I finally discovered what Gen Z means by ‘bed rotting’ – and I don’t like it

Bed rotting
Bed rotting

There is plenty about modern life to cause celebration and aggravation in equal measure. Thankfully, old hand Christopher Howse and young gun Guy Kelly are here to dissect the way we live now...

One of my favourite books, Illustrations of Madness by John Haslam (1810), tells of how the unfortunate James Tilly Matthews, plagued by a gang operating an Air Loom from a cellar under London Wall, was subjected to the miseries of lobster-cracking, knee-nailing, bomb-bursting and apoplexy-working-with-the-nutmeg-grater.

He did not mention bed rotting, which on TikTok has attracted 310 million views, though not mine. It must be dull viewing, for bed rotting is nothing more than a jokey name for staying in bed all day not doing much more than watching television and fiddling with a telephone. It’s very popular with people aged 12 to 27 (Gen Z) who feel burnt out, on account of lockdown and parental expectations.

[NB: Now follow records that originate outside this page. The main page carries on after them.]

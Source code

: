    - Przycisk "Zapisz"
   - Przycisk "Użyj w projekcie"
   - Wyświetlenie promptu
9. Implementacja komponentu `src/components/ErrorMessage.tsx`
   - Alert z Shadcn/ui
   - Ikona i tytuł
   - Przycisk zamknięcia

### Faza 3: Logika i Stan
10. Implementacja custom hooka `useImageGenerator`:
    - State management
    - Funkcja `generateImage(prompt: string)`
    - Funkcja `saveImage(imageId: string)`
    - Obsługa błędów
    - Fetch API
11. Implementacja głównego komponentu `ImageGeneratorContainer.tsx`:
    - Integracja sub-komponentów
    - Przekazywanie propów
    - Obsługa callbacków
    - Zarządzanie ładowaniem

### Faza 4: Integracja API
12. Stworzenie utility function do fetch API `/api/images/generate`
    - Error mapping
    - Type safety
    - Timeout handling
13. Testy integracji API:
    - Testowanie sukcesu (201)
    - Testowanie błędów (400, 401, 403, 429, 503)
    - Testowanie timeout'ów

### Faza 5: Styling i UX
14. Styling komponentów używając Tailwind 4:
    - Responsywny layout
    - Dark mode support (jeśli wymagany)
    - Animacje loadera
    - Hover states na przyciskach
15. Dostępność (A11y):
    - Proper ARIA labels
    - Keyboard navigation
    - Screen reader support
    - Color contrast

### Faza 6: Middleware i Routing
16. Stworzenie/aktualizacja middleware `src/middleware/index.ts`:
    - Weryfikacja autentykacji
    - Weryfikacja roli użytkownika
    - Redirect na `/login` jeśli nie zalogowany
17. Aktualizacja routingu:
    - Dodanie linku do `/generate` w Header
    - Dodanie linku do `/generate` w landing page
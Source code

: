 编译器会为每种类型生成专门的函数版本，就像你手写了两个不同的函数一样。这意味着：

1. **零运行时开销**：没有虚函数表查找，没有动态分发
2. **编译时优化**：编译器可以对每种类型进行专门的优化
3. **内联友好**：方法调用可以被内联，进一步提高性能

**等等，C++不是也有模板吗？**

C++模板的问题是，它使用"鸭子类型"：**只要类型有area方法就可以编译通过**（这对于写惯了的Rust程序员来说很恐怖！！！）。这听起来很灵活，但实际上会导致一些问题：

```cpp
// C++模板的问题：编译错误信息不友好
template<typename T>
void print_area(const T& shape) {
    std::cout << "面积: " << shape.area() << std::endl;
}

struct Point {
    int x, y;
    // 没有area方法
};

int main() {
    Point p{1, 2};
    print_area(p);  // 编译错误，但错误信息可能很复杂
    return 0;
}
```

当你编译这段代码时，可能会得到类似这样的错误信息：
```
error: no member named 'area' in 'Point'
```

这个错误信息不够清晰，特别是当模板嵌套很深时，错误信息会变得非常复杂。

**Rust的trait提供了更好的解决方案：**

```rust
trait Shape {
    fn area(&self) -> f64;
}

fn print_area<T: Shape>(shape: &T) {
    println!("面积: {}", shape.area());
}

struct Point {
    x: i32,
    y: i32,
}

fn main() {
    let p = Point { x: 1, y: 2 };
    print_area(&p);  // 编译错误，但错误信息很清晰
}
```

It sounds to me very much like the life of bright young things in Evelyn Waugh, except that they were a trifle more gregarious. In Black Mischief, Sonia and Alastair are in bed during the day, each with a telephone and a goblet of black velvet, a backgammon board between them, and some other people in the room playing the gramophone or trying out Sonia’s make-up. It is clearly very boring. Then the dog makes a mess on the bed.

My chief objection to bed rotting personally is that eating and reading in bed are hard to do without an apparatus to raise the upper body. Florence Nightingale seemed to have had it pretty well organised when she took to her bed for 20 years in 1857. She had five servants and an amanuensis downstairs to be summoned, and a quilt served as what we now think of as a duvet, and no doubt the sheets were immovably belayed with hospital corners and laundered daily. Even so she began to feel lonely after a few years.

I don’t know. Proust wrote all those volumes of À la Recherche in the narrow bed he’d had as a child, using his knees as a desk. How did he avoid bed sores? I’m just glad to be able to roll out of bed and potter around out of doors every day, not to collect fresh copy for writing necessarily, but to counteract the natural tendency to rot.

With so much fresh Gen Z slang produced every week, it’s easy to feel panicked by not understanding a single thing a person under 25 says. In fact, it’s at the point where, if you’re not very careful, you could be tricked by some mischievous bairn.

‘Just FYI, it’s a cancellable offence to use the word “face”. We say “countenance” instead. Like Jane Austen. She gets us,’ a teenager could assure you, staring you right in the countenance. You’d have no choice but to nod and accept it. ‘Also,’ they’d continue, and you’d wince, knowing they’d got you by the throat, ‘we have a thing called “calorie-hoovering”, where you put food in your mouth, chew it and swallow. It is not the same as eating. We invented it. OK?’ Terrifying.

This seemed the case with ‘bed rotting’, which has crept from TikTok to mainstream news and instantly had millennial journalists embarrassing themselves by writing explainers as if it’s a novel wellness concept, and not just ‘a duvet day’.

One safe, judgement-free way to find out if something is real, and vaguely what it’s about, is to open Spotify, where the music streaming ogre’s algorithms create ‘personal’ playlists based around a theme. Party bangers or driving rock, say, or in my case earlier, ‘liminal hopecore Thursday afternoon’.

It’s like a toddler with a trying new passion for arts and crafts. ‘I made this for you!’ it beams. ‘Lovely, dear,’ I’ll think, ‘but you don’t know me.’ (Invariably, to my dismay, I love it.)

These days you can type in just about any phrase and it’ll have something ready for you – including all those Gen-Z terms you’ve been confused by for months. So, ‘Rizz Mix’? Mine contained quite a lot of MF Doom, the late masked rapper, and beabadoobee, the British-Filipino singer. I hope that helps. ‘Demure Mix’? Apparently that’s Lorde’s recent cover of Talking Heads’ old cover of Al Green’s Take Me to the River. Got it?

And then there’s the ‘Bed Rotting Mix’. Radiohead’s How To Disappear Completely, Elliott Smith’s Miss Misery, Mazzy Star’s I’ve Been Let Down, and somehow not a John and Yoko in sight. Now we know, then. Whatever it is, bed rotting isn’t exactly a laugh.